The meltdown of the subprime mortgage market has been in the eye of the storm this year. This crisis was anticipated by numerous institutions, given the deterioration in mortgage-loan underwriting practices, notably those mortgages originated in late 2005 and in 2006. Many now believe that subprime asset-backed securities (ABS) are ready to undergo significant writedowns in the future, given increasing delinquencies and foreclosures among the underlying mortgage loans. Though anticipated writedowns remain be seen, the ABX index, created by CDS IndexCo, a consortium of major ABS market makers in conjunction with Markit, has been invaluable in giving market participants a vehicle to express their views.

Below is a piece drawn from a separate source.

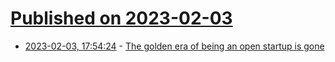 # [Published on 2023-02-03](index.md)

* [2023-02-03, 17:54:24](https://news.ycombinator.com/item?id=34645035) - [The golden era of being an open startup is gone](https://testimonial.to/resources/the-golden-era-of-being-an-open-startup-is-gone)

ABX, designed to be a tradable synthetic instrument, has become a key barometer of the subprime market's viability in the broad marketplace. The first set of tradable ABX indices was launched in January 2006, and the index family has been widely traded and referenced since then. The ABX, which rolls every six months, is composed of a static basket of 20 home-equity reference entities selected from the sub-prime ABS universe. Five subindices, determined by rating-namely BBB-, BBB, A, AA and AAA-are created from the selected 20 reference entities. Each index series contains the same 20 constituent reference entities with each reference obligation corresponding to the appropriate subindex rating.

The ABX indices provide transparency and liquidity to the synthetic subprime mortgage market by allowing market participants to take positions on a basket-referencing subprime ABS. Investors can take a long or short view on the ABX by buying or selling protection. Shorting ABX is equivalent to buying insurance on the basket of bonds referenced in the index to protect against realized losses due to interest shortfalls and principal writedowns.

Since the beginning of this year, dramatic deterioration in the prices of the ABX indices has occurred, due to a significant increase in the premium payable for protecting those baskets of bonds. The ABX.HE.BBB- indices have undergone a fairly consistent price decrease in 2007 and a sharper decrease since the Fed rate cut on September 18, breaking new lows day after day.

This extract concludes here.